The embarrassing part isn't that the bug existed — pipelines have missing steps sometimes. It's that nothing in the system's own output would have told me it was missing. Six enriched photos, all looking correctly enriched in the admin UI, with a silent, invisible hole two steps later. I'd assumed a working admin UI meant a working pipeline; it meant the parts I could see were working.
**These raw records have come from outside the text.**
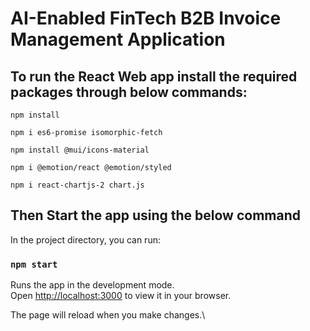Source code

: # AI-Enabled FinTech B2B Invoice Management Application

## To run the React Web app install the required packages through below commands:

```
npm install

npm i es6-promise isomorphic-fetch

npm install @mui/icons-material

npm i @emotion/react @emotion/styled

npm i react-chartjs-2 chart.js
```

## Then Start the app using the below command

In the project directory, you can run:

### `npm start`

Runs the app in the development mode.\
Open [http://localhost:3000](http://localhost:3000) to view it in your browser.

The page will reload when you make changes.\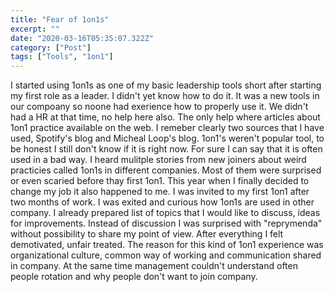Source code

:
 ```yaml
---
title: "Fear of 1on1s"
excerpt: ""
date: "2020-03-16T05:35:07.322Z"
category: ["Post"]
tags: ["Tools", "1on1"]
---
```


I started using 1on1s as one of my basic leadership tools short after starting my first role as a leader. I didn't yet know how to do it. It was a new tools in our compoany so noone had exerience how to properly use it. We didn't had a HR at that time, no help here also. The only help where articles about 1on1 practice available on the web. I remeber clearly two sources that I have used, Spotify's blog and Micheal Loop's blog.
1on1's weren't popular tool, to be honest I still don't know if it is right now. For sure I can say that it is often used in a bad way. I heard mulitple stories from new joiners about weird practicies called 1on1s in different companies. Most of them were surprised or even scaried before thay first 1on1. This year when I finally decided to change my job it also happened to me. I was invited to my first 1on1 after two months of work. I was exited and curious how 1on1s are used in other company. I already prepared list of topics that I would like to discuss, ideas for improvements. Instead of discussion I was surprised with "reprymenda" without possibility to share my point of view. After everything I felt demotivated, unfair treated. The reason for this kind of 1on1 experience was organizational culture, common way of working and communication shared in company. At the same time management couldn't understand often people rotation and why people don't want to join company.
The ranking bug taught me something more specific: I'd assumed additive boosts were a safe, conservative way to blend two signals. They're not, if the two signals operate on wildly different scales — a capped semantic contribution isn't a tuning parameter, it's a structural guarantee, and the difference between those two only shows up once you actually test a query where the two signals disagree.

Looking Forward

With lexical matching now authoritative, a new and much narrower problem appeared almost immediately: lexical matching only recognizes exact vocabulary. Someone searching "biking" gets nothing from a photo tagged "bike" — not because the ranking is wrong, but because the two words were never told they meant the same thing.